XHTML 5 standard check (HTML + CSS) - html

My web page must be strictly developed using XHTML 5 standard. How can I check it?

W3C validator:
http://validator.w3.org/

You can use the W3C validator here: http://validator.w3.org/
on a sidenote: there is no such thing as a XHTML5 standard. The last XHTML version was 2 and the development there has ended. The current standard is just called HTML5.

The W3C has an experimental HTML 5 validation engine here you might want to check out. But since the standard is still in development, I don't think you'll find any definitive validation engines just yet.
Please also keep in mind that there will be no official XHTML5 standard. HTML 5 will support two formats, one which uses strict XML syntax, and another which uses regular HTML syntax, which is somewhat looser in that it doesn't mandate closing tags or capitalization rules.
To get what you're looking for you might want to try two different validations. One to check that your document is a fully compliant XML document and also another to run it through the HTML 5 validation engine to check for non conforming tags, etc.

By comparing your code against the rules for XHTML serialization in the HTML5 specification, as soon as it becomes official (allow ten years for delivery). Meanwhile, the so-called HTML5 validators, such as http://validator.nu and the W3C service based on it may be useful, but a) they are known to be incomplete and can probably never check all aspects of the rules, b) they do not necessarily reflect the most recent HTML5 draft, and c) the drafts themselves are work in progress and may be changed at any moment without prior notice.

I recommend using http://validator.nu/.

Note what Jukka says, but with regard to using either validator.nu or the W3C HTML validator:
If you want to validate a page at a URL as XHTML with the W3C HTML validator, and the page has <!DOCTYPE html> as its doctype, then you must serve the page with an XML mime type such as application/xhtml+xml to the validator.
This is a good thing. Only if you use such a mime type will browsers treat your XHTML as XHTML, otherwise they will treat it as HTML and all your careful XHTML will be be so much tag soup.

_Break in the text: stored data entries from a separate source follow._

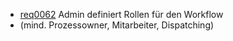 * [req0062](https://github.com/PolitAktiv/politaktiv-requirements/tree/master/de/requirements/req0062.md) Admin definiert Rollen für den Workflow
 * (mind. Prozessowner, Mitarbeiter, Dispatching)
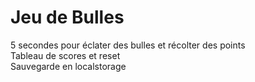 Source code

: # Jeu de Bulles
5 secondes pour éclater des bulles et récolter des points<br>
Tableau de scores et reset<br>
Sauvegarde en localstorage
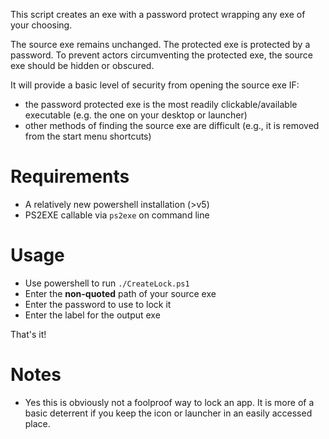 

This script creates an exe with a password protect wrapping any exe of your choosing.

The source exe remains unchanged. The protected exe is protected by a password. To prevent actors circumventing the protected exe, the source exe should be hidden or obscured.

It will provide a basic level of security from opening the source exe IF:
- the password protected exe is the most readily clickable/available  executable (e.g.  the one on your desktop or launcher)
- other methods of finding the source exe are difficult (e.g.,  it is removed from the start menu shortcuts)


# Requirements

- A relatively new powershell installation (>v5)
- PS2EXE callable via `ps2exe`  on command line


# Usage

- Use powershell to run `./CreateLock.ps1`
- Enter  the **non-quoted** path of your source exe
- Enter  the password to use to lock it
- Enter the  label for the output exe

That's it!


# Notes

- Yes this is obviously not a foolproof way to lock an app. It is more of a basic deterrent if you keep the icon or launcher in an easily accessed place.

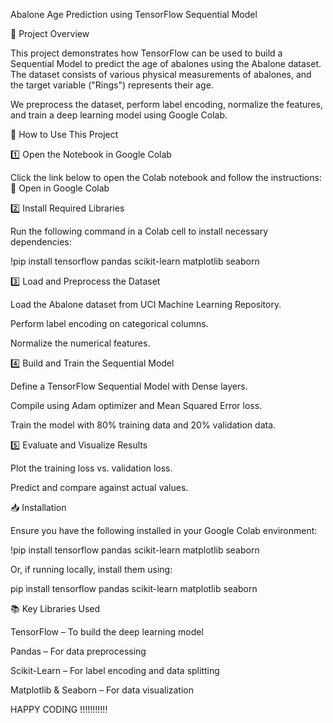 Abalone Age Prediction using TensorFlow Sequential Model

📌 Project Overview

This project demonstrates how TensorFlow can be used to build a Sequential Model to predict the age of abalones using the Abalone dataset. The dataset consists of various physical measurements of abalones, and the target variable ("Rings") represents their age.

We preprocess the dataset, perform label encoding, normalize the features, and train a deep learning model using Google Colab.

🚀 How to Use This Project

1️⃣ Open the Notebook in Google Colab

Click the link below to open the Colab notebook and follow the instructions:
📂 Open in Google Colab

2️⃣ Install Required Libraries

Run the following command in a Colab cell to install necessary dependencies:

!pip install tensorflow pandas scikit-learn matplotlib seaborn

3️⃣ Load and Preprocess the Dataset

Load the Abalone dataset from UCI Machine Learning Repository.

Perform label encoding on categorical columns.

Normalize the numerical features.

4️⃣ Build and Train the Sequential Model

Define a TensorFlow Sequential Model with Dense layers.

Compile using Adam optimizer and Mean Squared Error loss.

Train the model with 80% training data and 20% validation data.

5️⃣ Evaluate and Visualize Results

Plot the training loss vs. validation loss.

Predict and compare against actual values.

📥 Installation

Ensure you have the following installed in your Google Colab environment:

!pip install tensorflow pandas scikit-learn matplotlib seaborn

Or, if running locally, install them using:

pip install tensorflow pandas scikit-learn matplotlib seaborn

📚 Key Libraries Used

TensorFlow – To build the deep learning model

Pandas – For data preprocessing

Scikit-Learn – For label encoding and data splitting

Matplotlib & Seaborn – For data visualization

HAPPY CODING !!!!!!!!!!!
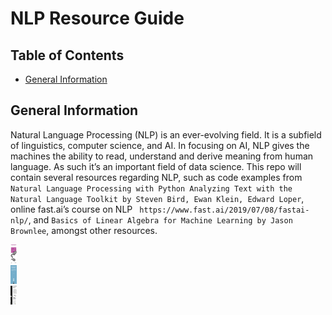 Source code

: # NLP Resource Guide

## Table of Contents

* [General Information](#general-information)

## General Information

Natural Language Processing (NLP) is an ever-evolving field.  It is a subfield of linguistics, computer science, and AI. In focusing on AI, NLP gives the machines the ability to read, understand and derive meaning from human language.  As such it’s an important field of data science.  This repo will contain several resources regarding NLP, such as code examples from `Natural Language Processing with Python Analyzing Text with the Natural Language Toolkit by Steven Bird, Ewan Klein, Edward Loper`, online fast.ai’s course on NLP ` https://www.fast.ai/2019/07/08/fastai-nlp/`, and `Basics of Linear Algebra for Machine Learning by Jason Brownlee`, amongst other resources.   
<div class="row">
    <div class="col-md-3">
        <img src="images/nlppython.jpg" alt="book cover" style="width:10px;height:30px;">
    </div>
    <div class="col-md-3">
        <img src="images/blaml.png" alt="book cover" style="width:10px;height:30px;">
    </div>
    <div class="col-md-3">
        <img src="images/fastai.png" alt="website screenshot" style="width:10px;height:30px;">
    </div>
</div> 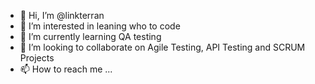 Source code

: - 👋 Hi, I’m @linkterran
- 👀 I’m interested in leaning who to code
- 🌱 I’m currently learning QA testing
- 💞️ I’m looking to collaborate on Agile Testing, API Testing and SCRUM Projects
- 📫 How to reach me ...

<!---
linkterran/linkterran is a ✨ special ✨ repository because its `README.md` (this file) appears on your GitHub profile.
You can click the Preview link to take a look at your changes.
--->
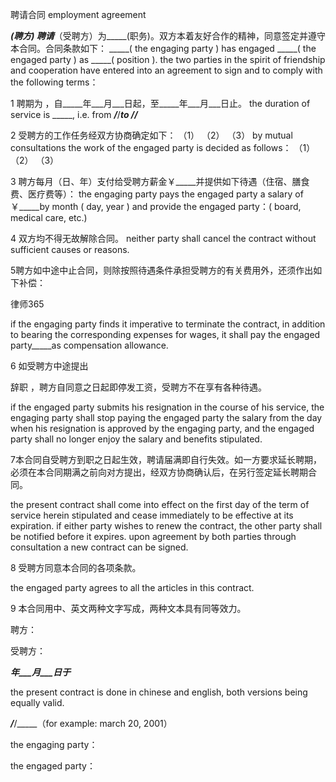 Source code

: 
 聘请合同 employment agreement 
 
 
 _____(聘方) 聘请_____（受聘方）为_____(职务)。双方本着友好合作的精神，同意签定并遵守本合同。合同条款如下：
 _____( the engaging party ) has engaged _____( the engaged party ) as _____( position ). the two parties in the spirit of friendship and cooperation have entered into an agreement to sign and to comply with the following terms：
 
 1 聘期为 ，自_____年___月___日起，至_____年___月___日止。
 the duration of service is _____, i.e. from ___/___/_____to ___/___/_____
 
 2 受聘方的工作任务经双方协商确定如下：
 （1）
 （2）
 （3）
 by mutual consultations the work of the engaged party is decided as follows：
 （1）
 （2）
 （3）
 
 3 聘方每月（日、年）支付给受聘方薪金￥_____并提供如下待遇（住宿、膳食费、医疗费等）：
 the engaging party pays the engaged party a salary of ￥_____by month ( day, year ) and provide the engaged party：( board, medical care, etc.)
 
 4 双方均不得无故解除合同。
 neither party shall cancel the contract without sufficient causes or reasons.
 
 5聘方如中途中止合同，则除按照待遇条件承担受聘方的有关费用外，还须作出如下补偿：




 
律师365






 if the engaging party finds it imperative to terminate the contract, in addition to bearing the corresponding expenses for wages, it shall pay the engaged party_____as compensation allowance.

 

 6 如受聘方中途提出

辞职
，聘方自同意之日起即停发工资，受聘方不在享有各种待遇。

 if the engaged party submits his resignation in the course of his service, the engaging party shall stop paying the engaged party the salary from the day when his resignation is approved by the engaging party, and the engaged party shall no longer enjoy the salary and benefits stipulated. 

 

 7本合同自受聘方到职之日起生效，聘请届满即自行失效。如一方要求延长聘期，必须在本合同期满之前向对方提出，经双方协商确认后，在另行签定延长聘期合同。

 the present contract shall come into effect on the first day of the term of service herein stipulated and cease immediately to be effective at its expiration. if either party wishes to renew the contract, the other party shall be notified before it expires. upon agreement by both parties through consultation a new contract can be signed.

 

 8 受聘方同意本合同的各项条款。

 the engaged party agrees to all the articles in this contract.

 

 9 本合同用中、英文两种文字写成，两种文本具有同等效力。

 

 聘方：

 受聘方：

 _____年___月___日于_____

 

 

 the present contract is done in chinese and english, both versions being equally valid.

 

 

 ___/___/_____（for example: march 20, 2001）

 the engaging party：

 the engaged party： 


 

 
 
 
 
 
  


  
 

  


  


  
 
 
 
 

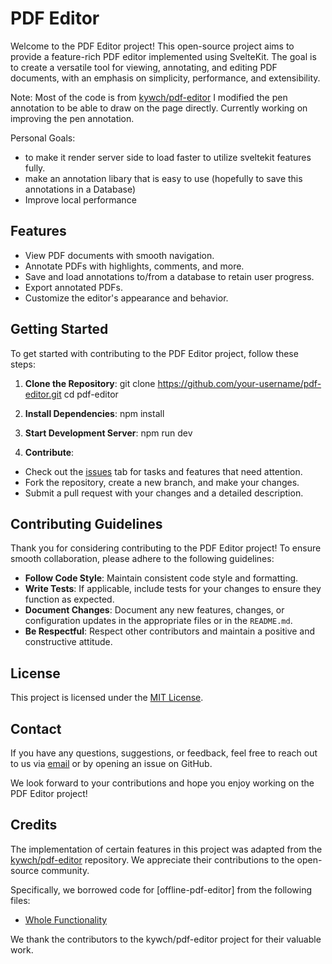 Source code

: # PDF Editor

Welcome to the PDF Editor project! This open-source project aims to provide a feature-rich PDF editor implemented using SvelteKit. The goal is to create a versatile tool for viewing, annotating, and editing PDF documents, with an emphasis on simplicity, performance, and extensibility.

Note: Most of the code is from [kywch/pdf-editor](https://github.com/kywch/pdf-editor) I modified the pen annotation to be able to draw on the page directly. Currently working on improving the pen annotation.

Personal Goals: 
- to make it render server side to load faster to utilize sveltekit features fully. 
- make an annotation libary that is easy to use (hopefully to save this annotations in a Database)
- Improve local performance

## Features

- View PDF documents with smooth navigation.
- Annotate PDFs with highlights, comments, and more.
- Save and load annotations to/from a database to retain user progress.
- Export annotated PDFs.
- Customize the editor's appearance and behavior.

## Getting Started

To get started with contributing to the PDF Editor project, follow these steps:

1. **Clone the Repository**: 
git clone https://github.com/your-username/pdf-editor.git
cd pdf-editor
2. **Install Dependencies**: 
npm install

3. **Start Development Server**: 
npm run dev


4. **Contribute**: 
- Check out the [issues](https://github.com/your-username/pdf-editor/issues) tab for tasks and features that need attention.
- Fork the repository, create a new branch, and make your changes.
- Submit a pull request with your changes and a detailed description.

## Contributing Guidelines

Thank you for considering contributing to the PDF Editor project! To ensure smooth collaboration, please adhere to the following guidelines:

- **Follow Code Style**: Maintain consistent code style and formatting.
- **Write Tests**: If applicable, include tests for your changes to ensure they function as expected.
- **Document Changes**: Document any new features, changes, or configuration updates in the appropriate files or in the `README.md`.
- **Be Respectful**: Respect other contributors and maintain a positive and constructive attitude.

## License

This project is licensed under the [MIT License](LICENSE).

## Contact

If you have any questions, suggestions, or feedback, feel free to reach out to us via [email](mailto:iddinishak@gmail.com) or by opening an issue on GitHub.

We look forward to your contributions and hope you enjoy working on the PDF Editor project!

## Credits

The implementation of certain features in this project was adapted from the [kywch/pdf-editor](https://github.com/kywch/pdf-editor) repository. We appreciate their contributions to the open-source community.

Specifically, we borrowed code for [offline-pdf-editor] from the following files:
- [Whole Functionality](https://github.com/kywch/pdf-editor/tree/master/src)

We thank the contributors to the kywch/pdf-editor project for their valuable work.

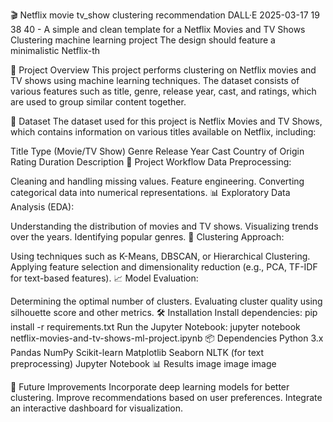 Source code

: 🎬 Netflix movie tv_show clustering recommendation
DALL·E 2025-03-17 19 38 40 - A simple and clean template for a Netflix Movies and TV Shows Clustering machine learning project  The design should feature a minimalistic Netflix-th

📌 Project Overview
This project performs clustering on Netflix movies and TV shows using machine learning techniques. The dataset consists of various features such as title, genre, release year, cast, and ratings, which are used to group similar content together.

📂 Dataset
The dataset used for this project is Netflix Movies and TV Shows, which contains information on various titles available on Netflix, including:

Title
Type (Movie/TV Show)
Genre
Release Year
Cast
Country of Origin
Rating
Duration
Description
🔄 Project Workflow
Data Preprocessing:

Cleaning and handling missing values.
Feature engineering.
Converting categorical data into numerical representations.
📊 Exploratory Data Analysis (EDA):

Understanding the distribution of movies and TV shows.
Visualizing trends over the years.
Identifying popular genres.
🧩 Clustering Approach:

Using techniques such as K-Means, DBSCAN, or Hierarchical Clustering.
Applying feature selection and dimensionality reduction (e.g., PCA, TF-IDF for text-based features).
📈 Model Evaluation:

Determining the optimal number of clusters.
Evaluating cluster quality using silhouette score and other metrics.
🛠 Installation
Install dependencies:
pip install -r requirements.txt
Run the Jupyter Notebook:
jupyter notebook netflix-movies-and-tv-shows-ml-project.ipynb
📦 Dependencies
Python 3.x
Pandas
NumPy
Scikit-learn
Matplotlib
Seaborn
NLTK (for text preprocessing)
Jupyter Notebook
📊 Results
image image image

🚀 Future Improvements
Incorporate deep learning models for better clustering.
Improve recommendations based on user preferences.
Integrate an interactive dashboard for visualization.
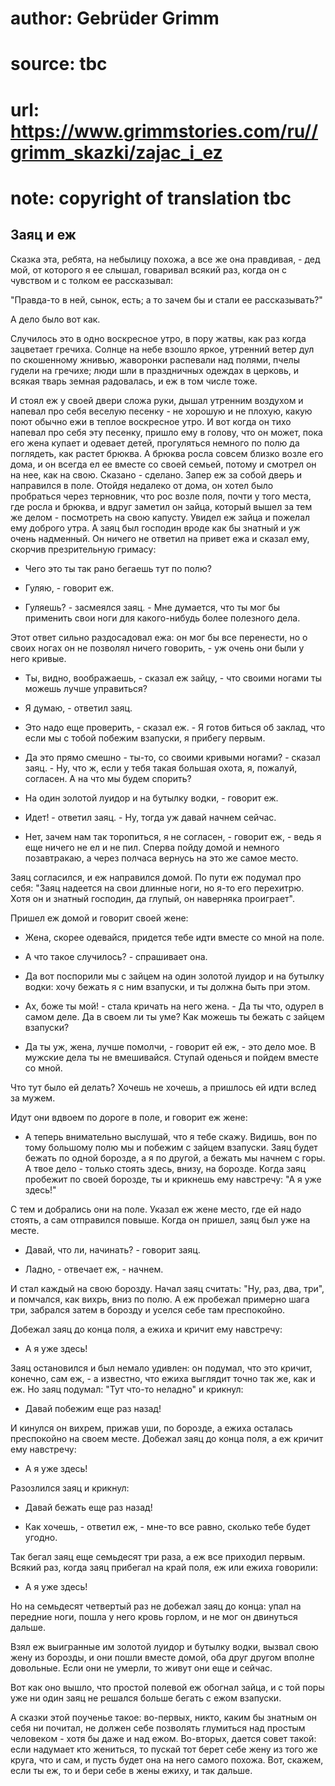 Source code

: # author: Gebrüder Grimm
# source: tbc
# url: https://www.grimmstories.com/ru//grimm_skazki/zajac_i_ez
# note: copyright of translation tbc

## Заяц и еж 

Сказка эта, ребята, на небылицу похожа, а все же она правдивая, - дед
мой, от которого я ее слышал, говаривал всякий раз, когда он с чувством
и с толком ее рассказывал:

"Правда-то в ней, сынок, есть; а то зачем бы и стали ее рассказывать?"

А дело было вот как.

Случилось это в одно воскресное утро, в пору жатвы, как раз когда
зацветает гречиха. Солнце на небе взошло яркое, утренний ветер дул по
скошенному жнивью, жаворонки распевали над полями, пчелы гудели на
гречихе; люди шли в праздничных одеждах в церковь, и всякая тварь земная
радовалась, и еж в том числе тоже.

И стоял еж у своей двери сложа руки, дышал утренним воздухом и напевал
про себя веселую песенку - не хорошую и не плохую, какую поют обычно ежи
в теплое воскресное утро. И вот когда он тихо напевал про себя эту
песенку, пришло ему в голову, что он может, пока его жена купает и
одевает детей, прогуляться немного по полю да поглядеть, как растет
брюква. А брюква росла совсем близко возле его дома, и он всегда ел ее
вместе со своей семьей, потому и смотрел он на нее, как на свою.
Сказано - сделано. Запер еж за собой дверь и направился в поле. Отойдя
недалеко от дома, он хотел было пробраться через терновник, что рос
возле поля, почти у того места, где росла и брюква, и вдруг заметил он
зайца, который вышел за тем же делом - посмотреть на свою капусту.
Увидел еж зайца и пожелал ему доброго утра. А заяц был господин вроде
как бы знатный и уж очень надменный. Он ничего не ответил на привет ежа
и сказал ему, скорчив презрительную гримасу:

- Чего это ты так рано бегаешь тут по полю?

- Гуляю, - говорит еж.

- Гуляешь? - засмеялся заяц. - Мне думается, что ты мог бы применить
свои ноги для какого-нибудь более полезного дела.

Этот ответ сильно раздосадовал ежа: он мог бы все перенести, но о своих
ногах он не позволял ничего говорить, - уж очень они были у него кривые.

- Ты, видно, воображаешь, - сказал еж зайцу, - что своими ногами ты
можешь лучше управиться?

- Я думаю, - ответил заяц.

- Это надо еще проверить, - сказал еж. - Я готов биться об заклад, что
если мы с тобой побежим взапуски, я прибегу первым.

- Да это прямо смешно - ты-то, со своими кривыми ногами? - сказал
заяц. - Ну, что ж, если у тебя такая большая охота, я, пожалуй,
согласен. А на что мы будем спорить?

- На один золотой луидор и на бутылку водки, - говорит еж.

- Идет! - ответил заяц. - Ну, тогда уж давай начнем сейчас.

- Нет, зачем нам так торопиться, я не согласен, - говорит еж, - ведь я
еще ничего не ел и не пил. Сперва пойду домой и немного позавтракаю, а
через полчаса вернусь на это же самое место.

Заяц согласился, и еж направился домой. По пути еж подумал про себя:
"Заяц надеется на свои длинные ноги, но я-то его перехитрю. Хотя он и
знатный господин, да глупый, он наверняка проиграет".

Пришел еж домой и говорит своей жене:

- Жена, скорее одевайся, придется тебе идти вместе со мной на поле.

- А что такое случилось? - спрашивает она.

- Да вот поспорили мы с зайцем на один золотой луидор и на бутылку
водки: хочу бежать я с ним взапуски, и ты должна быть при этом.

- Ах, боже ты мой! - стала кричать на него жена. - Да ты что, одурел в
самом деле. Да в своем ли ты уме? Как можешь ты бежать с зайцем
взапуски?

- Да ты уж, жена, лучше помолчи, - говорит ей еж, - это дело мое. В
мужские дела ты не вмешивайся. Ступай оденься и пойдем вместе со мной.

Что тут было ей делать? Хочешь не хочешь, а пришлось ей идти вслед за
мужем.

Идут они вдвоем по дороге в поле, и говорит еж жене:

- А теперь внимательно выслушай, что я тебе скажу. Видишь, вон по тому
большому полю мы и побежим с зайцем взапуски. Заяц будет бежать по одной
борозде, а я по другой, а бежать мы начнем с горы. А твое дело - только
стоять здесь, внизу, на борозде. Когда заяц пробежит по своей борозде,
ты и крикнешь ему навстречу: "А я уже здесь!"

С тем и добрались они на поле. Указал еж жене место, где ей надо стоять,
а сам отправился повыше. Когда он пришел, заяц был уже на месте.

- Давай, что ли, начинать? - говорит заяц.

- Ладно, - отвечает еж, - начнем.

И стал каждый на свою борозду. Начал заяц считать: "Ну, раз, два,
три", и помчался, как вихрь, вниз по полю. А еж пробежал примерно шага
три, забрался затем в борозду и уселся себе там преспокойно.

Добежал заяц до конца поля, а ежиха и кричит ему навстречу:

- А я уже здесь!

Заяц остановился и был немало удивлен: он подумал, что это кричит,
конечно, сам еж, - а известно, что ежиха выглядит точно так же, как и
еж. Но заяц подумал: "Тут что-то неладно" и крикнул:

- Давай побежим еще раз назад!

И кинулся он вихрем, прижав уши, по борозде, а ежиха осталась
преспокойно на своем месте. Добежал заяц до конца поля, а еж кричит ему
навстречу:

- А я уже здесь!

Разозлился заяц и крикнул:

- Давай бежать еще раз назад!

- Как хочешь, - ответил еж, - мне-то все равно, сколько тебе будет
угодно.

Так бегал заяц еще семьдесят три раза, а еж все приходил первым. Всякий
раз, когда заяц прибегал на край поля, еж или ежиха говорили:

- А я уже здесь!

Но на семьдесят четвертый раз не добежал заяц до конца: упал на передние
ноги, пошла у него кровь горлом, и не мог он двинуться дальше.

Взял еж выигранные им золотой луидор и бутылку водки, вызвал свою жену
из борозды, и они пошли вместе домой, оба друг другом вполне довольные.
Если они не умерли, то живут они еще и сейчас.

Вот как оно вышло, что простой полевой еж обогнал зайца, и с той поры
уже ни один заяц не решался больше бегать с ежом взапуски.

А сказки этой поученье такое: во-первых, никто, каким бы знатным он себя
ни почитал, не должен себе позволять глумиться над простым человеком -
хотя бы даже и над ежом. Во-вторых, дается совет такой: если надумает
кто жениться, то пускай тот берет себе жену из того же круга, что и сам,
и пусть будет она на него самого похожа. Вот, скажем, если ты еж, то и
бери себе в жены ежиху, и так дальше.
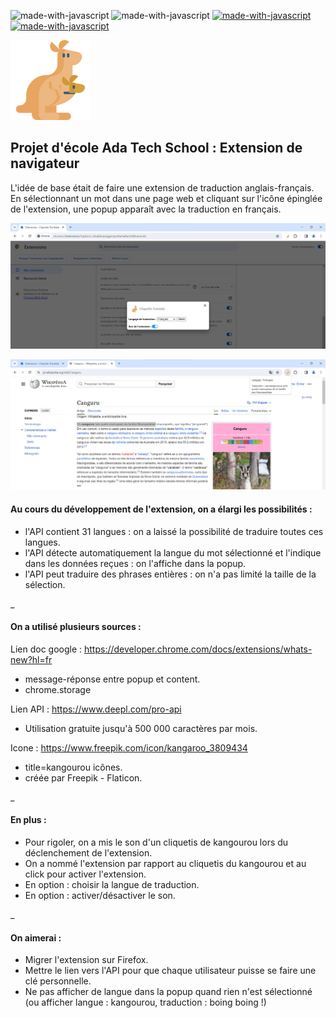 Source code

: ![made-with-javascript](https://img.shields.io/badge/Made%20with-HTML-326996.svg)
![made-with-javascript](https://img.shields.io/badge/Made%20with-CSS-326996.svg)
[![made-with-javascript](https://img.shields.io/badge/Made%20with-JavaScript-326996.svg)](https://www.javascript.com)
[![made-with-javascript](https://img.shields.io/badge/Made%20with-JSON-326996.svg)](http://www.json.org/json-fr.html)

![My Image](kangaroo.png)
## Projet d'école Ada Tech School : Extension de navigateur

L'idée de base était de faire une extension de traduction anglais-français. 
En sélectionnant un mot dans une page web et cliquant sur l'icône épinglée de l'extension, une popup apparaît avec la traduction en français.

![My Image](Img_options.png)

![My Image](Img_utilisation.png)

#### Au cours du développement de l'extension, on a élargi les possibilités :
- l'API contient 31 langues : on a laissé la possibilité de traduire toutes ces langues.
- l'API détecte automatiquement la langue du mot sélectionné et l'indique dans les données reçues : on l'affiche dans la popup.
- l'API peut traduire des phrases entières : on n'a pas limité la taille de la sélection.

_

#### On a utilisé plusieurs sources : 

Lien doc google : https://developer.chrome.com/docs/extensions/whats-new?hl=fr
- message-réponse entre popup et content.
- chrome.storage

Lien API : https://www.deepl.com/pro-api
- Utilisation gratuite jusqu'à 500 000 caractères par mois.

Icone : https://www.freepik.com/icon/kangaroo_3809434
- title=kangourou icônes.
- créée par Freepik - Flaticon.

_

#### En plus :
- Pour rigoler, on a mis le son d'un cliquetis de kangourou lors du déclenchement de l'extension.
- On a nommé l'extension par rapport au cliquetis du kangourou et au click pour activer l'extension.
- En option : choisir la langue de traduction.
- En option : activer/désactiver le son.

_

#### On aimerai :
- Migrer l'extension sur Firefox.
- Mettre le lien vers l'API pour que chaque utilisateur puisse se faire une clé personnelle.
- Ne pas afficher de langue dans la popup quand rien n'est sélectionné (ou afficher langue : kangourou, traduction : boing boing !)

With HTML5, validators now behave the same way as browsers.

Related

Declaring Doctype HTML5 [duplicate]

The "old" HTML/XHTML standards have a DTD (Document Type Definition) defined for them:
HTML 4.01 http://www.w3.org/TR/html401/sgml/dtd.html
XHTML 1.0 http://www.w3.org/TR/xhtml1/dtds.html#a_dtd_XHTML-1.0-Strict
This DTDs specify the rules for nesting elements - "which types of elements may appear in which types of elements". I made a diagram for XHTML 1.0 here (sorry, I no longer have that resource)
I would like to update that diagram with a new version which also includes the new HTML5 elements. However, there doesn't seem to be a HTML5 DTD. It seems that the nesting rules are defined by the various content models that are defined in HTML5.
So there is no DTD, correct?
Follow-up question: Is there a reason why there is no DTD in HTML5? The DTD is such a nice method of defining the nesting rules for all the different types of elements. Why wouldn't they include such a thing?
Update: I found this: http://www.w3.org/TR/html5/dom.html#kinds-of-content I guess, this is the closest to having a DTD.
Update: The Visual Studio Team made a XML Schema for XHTML5. I guess that answers my question: Link
There is no HTML5 DTD. The HTML5 RC explicitly says this when discussing XHTML serialization, and this clearly applies to HTML serialization as well.
DTDs have been regarded by the designers of HTML5 as too limited in expressive power, and HTML5 validators (basically the HTML5 mode of http://validator.nu and its copy at http://validator.w3.org/nu/) use schemas and ad hoc checks, not DTD-based validation.
Moreover, HTML5 has been designed so that writing a DTD for it is impossible. For example, there is no SGML way to capture the HTML5 rule that any attribute name that starts with “data-” and complies with certain general rules is valid. In SGML, attributes need to be listed individually, so a DTD would need to be infinite.
It is possible to design DTDs that correspond to HTML5 with some omissions and perhaps with some extra rules imposed, but they won’t really be HTML5 DTDs. My experiment with the idea is not very encouraging: too many limitations, too tricky, and the DTD would need to be so permissive that many syntax errors would go uncaught.
Correct. There is no DTD. However, HTML5 documents should start with <!DOCTYPE html>
So there's a DOCTYPE, but no DTD.
See:
http://dev.w3.org/html5/spec/syntax.html#the-doctype
http://en.wikipedia.org/wiki/Document_Type_Declaration#HTML5_DTD-less_DOCTYPE
I have created an HTML5 DTD for use in my PHP XML projects. It ain't beautiful, but it works with well-formed XHTML5 (that is, HTML5 expressed as XML).
You can grab it from my bitbucket account here:
https://bitbucket.org/kashbridge/dtd/overview
Enjoy!
Certain Marcus from sgmljs.net created and analyzed an SGML DTD for HTML 5.1 and started a thread in the XML-DEV mailing list for review and discussion. The discussion revolves around entity definitions so far.
I've just completed my analysis of W3C's HTML 5.1 recommendation at
http://sgmljs.net/docs/html5.html (from a markup language rather than
web development PoV), and I'm publishing it here for review in the
form of an initial SGML DTD for parsing HTML 5.1, along with a lengthy
analysis text.
[…]
I'm aware that WHATWG and W3C have since long moved away from SGML
(and XML in most web-related specification work), treating it as a
legacy technique and with a somewhat presumptuous attitude in the
specification text and elsewhere. But as the analysis of HTML5's
grammar shows, they've essentially abandoned use of any formal methods
alltogether (and it shows in at least two flaws discussed in the
analysis).
Nothing official yet, but maybe this initiative will get traction, or at least find its users as an unofficial resource.
I think they did away with the old DTDs, now we just start HTML pages with: <!DOCTYPE HTML>
Maybe the W3C will come out with one eventually.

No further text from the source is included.